If Congress doesn’t act, Latinos will mostly blame Republicans and punish them in the 2014 elections, the survey showed.
For example, if House Speaker John Boehner, R-Ohio, doesn’t allow a vote on immigration reform, 74 percent of Latino voters said they would be “much or somewhat less” likely to favor Republicans. But if Boehner allows a vote, 53 percent of those same Latino voters said they would feel “much more or somewhat more” favorable toward Republicans.
“This issue could be a mobilizing issue for Latino voters,” said Matt Barreto, co-founder of Latino Decisions, which conducted the survey. “A sizable chunk of the Latino community is willing to give the Republican Party a chance. However, if Republicans do not allow a vote they can still drive more Latino voters away.”
In Nevada, the fate of immigration reform could impact Republican U.S. Reps Mark Amodei and Joe Heck — both of whom favor fixing the immigration system and have grown frustrated with GOP leadership for not holding a vote yet. They’re facing pressure from immigration advocates, who plan Wednesday to protest outside their Las Vegas offices.
Heck’s bid for a third term could hinge on Hispanic voters since his 3rd Congressional District is more than 15 percent Latino by population, and he’s facing Democratic opposition in the fall from Erin Bilbray, who is backed by U.S. Sen. Harry Reid, D-Nev. Heck faces no GOP opposition in the June 10 primary and will face Bilbray in the Nov. 4 general election.
Overall, Hispanics account for nearly 30 percent of Nevada’s population and made up 17 percent of the electorate in 2010 and 2012. Reid has said he wouldn’t have won re-election in 2010 without the strong Hispanic support he received compared to his GOP foe, Sharron Angle, a tea party member who didn’t back immigration reform.
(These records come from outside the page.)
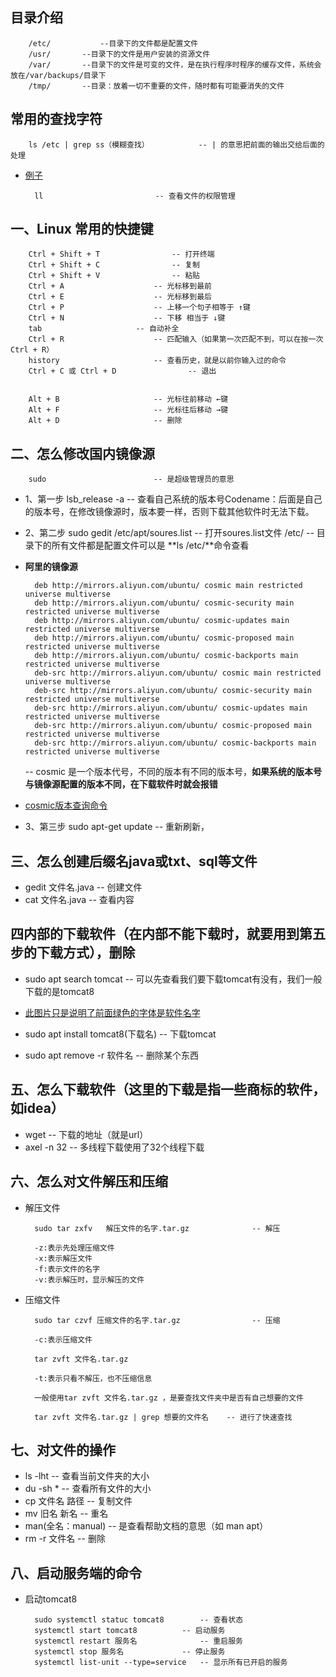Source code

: ## 目录介绍
		/etc/       	--目录下的文件都是配置文件
		/usr/		--目录下的文件是用户安装的资源文件
		/var/		--目录下的文件是可变的文件，是在执行程序时程序的缓存文件，系统会放在/var/backups/目录下
		/tmp/		--目录：放着一切不重要的文件，随时都有可能要消失的文件
## 常用的查找字符
		ls /etc | grep ss（模糊查找） 		  -- | 的意思把前面的输出交给后面的处理
- [例子](3.png)
		
		ll					       -- 查看文件的权限管理	 

## 一、Linux 常用的快捷键
		Ctrl + Shift + T				-- 打开终端  
		Ctrl + Shift + C				-- 复制 
		Ctrl + Shift + V				-- 粘贴 
		Ctrl + A					-- 光标移到最前 
		Ctrl + E					-- 光标移到最后 
		Ctrl + P					-- 上移一个句子相等于 ↑键 
		Ctrl + N					-- 下移 相当于 ↓键 
		tab						-- 自动补全 
		Ctrl + R					-- 匹配输入（如果第一次匹配不到，可以在按一次Ctrl + R） 
		history						-- 查看历史，就是以前你输入过的命令 
		Ctrl + C 或 Ctrl + D			       -- 退出 
    
       
		Alt + B						-- 光标往前移动 ←键
		Alt + F						-- 光标往后移动 →键
		Alt + D						-- 删除


## 二、怎么修改国内镜像源     
		sudo 						-- 是超级管理员的意思
- 1、第一步
		lsb_release -a 	 				-- 查看自己系统的版本号Codename：后面是自己的版本号，在修改镜像源时，版本要一样，否则下载其他软件时无法下载。
- 2、第二步	
		sudo gedit /etc/apt/soures.list			-- 打开soures.list文件
		/etc/  						-- 目录下的所有文件都是配置文件可以是 **ls /etc/**命令查看
	
- **阿里的镜像源**
	
		deb http://mirrors.aliyun.com/ubuntu/ cosmic main restricted universe multiverse
		deb http://mirrors.aliyun.com/ubuntu/ cosmic-security main restricted universe multiverse
		deb http://mirrors.aliyun.com/ubuntu/ cosmic-updates main restricted universe multiverse
		deb http://mirrors.aliyun.com/ubuntu/ cosmic-proposed main restricted universe multiverse
		deb http://mirrors.aliyun.com/ubuntu/ cosmic-backports main restricted universe multiverse
		deb-src http://mirrors.aliyun.com/ubuntu/ cosmic main restricted universe multiverse
		deb-src http://mirrors.aliyun.com/ubuntu/ cosmic-security main restricted universe multiverse
		deb-src http://mirrors.aliyun.com/ubuntu/ cosmic-updates main restricted universe multiverse
		deb-src http://mirrors.aliyun.com/ubuntu/ cosmic-proposed main restricted universe multiverse
		deb-src http://mirrors.aliyun.com/ubuntu/ cosmic-backports main restricted universe multiverse

	-- cosmic 是一个版本代号，不同的版本有不同的版本号，**如果系统的版本号与镜像源配置的版本不同，在下载软件时就会报错**
- [cosmic版本查询命令](1.png)
   
- 3、第三步
	sudo apt-get update				   -- 重新刷新，

## 三、怎么创建后缀名java或txt、sql等文件
- gedit 文件名.java 					-- 创建文件
- cat 文件名.java						-- 查看内容
## 四内部的下载软件（在内部不能下载时，就要用到第五步的下载方式），删除
- sudo apt search tomcat				  -- 可以先查看我们要下载tomcat有没有，我们一般下载的是tomcat8
	
- [此图片只是说明了前面绿色的字体是软件名字](2.png)
	
- sudo apt install tomcat8(下载名)				-- 下载tomcat		
- sudo apt remove -r 软件名				-- 删除某个东西
## 五、怎么下载软件（这里的下载是指一些商标的软件，如idea）
- wget 							  -- 下载的地址（就是url）
- axel -n 32						  -- 多线程下载使用了32个线程下载

## 六、怎么对文件解压和压缩
- 解压文件

		sudo tar zxfv	解压文件的名字.tar.gz				-- 解压
		
		-z:表示先处理压缩文件
		-x:表示解压文件
		-f:表示文件的名字
		-v:表示解压时，显示解压的文件
				
- 压缩文件

		sudo tar czvf 压缩文件的名字.tar.gz				-- 压缩
		
		-c:表示压缩文件
		
		tar zvft 文件名.tar.gz 
		
		-t:表示只看不解压，也不压缩信息
		
		一般使用tar zvft 文件名.tar.gz ，是要查找文件夹中是否有自己想要的文件
			
		tar zvft 文件名.tar.gz | grep 想要的文件名 	 -- 进行了快速查找

## 七、对文件的操作
- ls  -lht						    -- 查看当前文件夹的大小
- du  -sh *						    -- 查看所有文件的大小
- cp 文件名	路径					-- 复制文件
- mv 旧名 新名						 -- 重名
- man(全名：manual)					  -- 是查看帮助文档的意思（如 man apt）
- rm -r 文件名						  -- 删除


## 八、启动服务端的命令

- 启动tomcat8

		sudo systemctl statuc tomcat8		 -- 查看状态
		systemctl start tomcat8			 -- 启动服务
		systemctl restart 服务名		       -- 重启服务
		systemctl stop 服务名		       -- 停止服务
		systemctl list-unit --type=service	 -- 显示所有已开启的服务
Congressional action on immigration could not only affect the 2014 election, but will likely impact the 2016 presidential race as the nation’s Hispanic population grows and Republicans try to reach out to Latinos, said Frank Sharry, founder and executive director of America’s Voice, which advocates for immigration reform.
“The future of the (Republican) Party is at stake,” Sharry said. “The GOP brand will go from tarnished to finished with Latino voters” if Congress doesn’t act on immigration reform, he said, citing the poll findings as evidence.
The pollsters noted that nearly half of the Latinos they polled, or 49 percent, said they had voted for a Republican some time in the past. In fact, former President George W. Bush twice won the presidency in part because he won a good share of the Latino vote: 35 percent in 2000 and 43 percent in 2004. He also attempted to get Congress to approve immigration reform, but was blocked by the conservative wing of the party, much like the main obstacle today.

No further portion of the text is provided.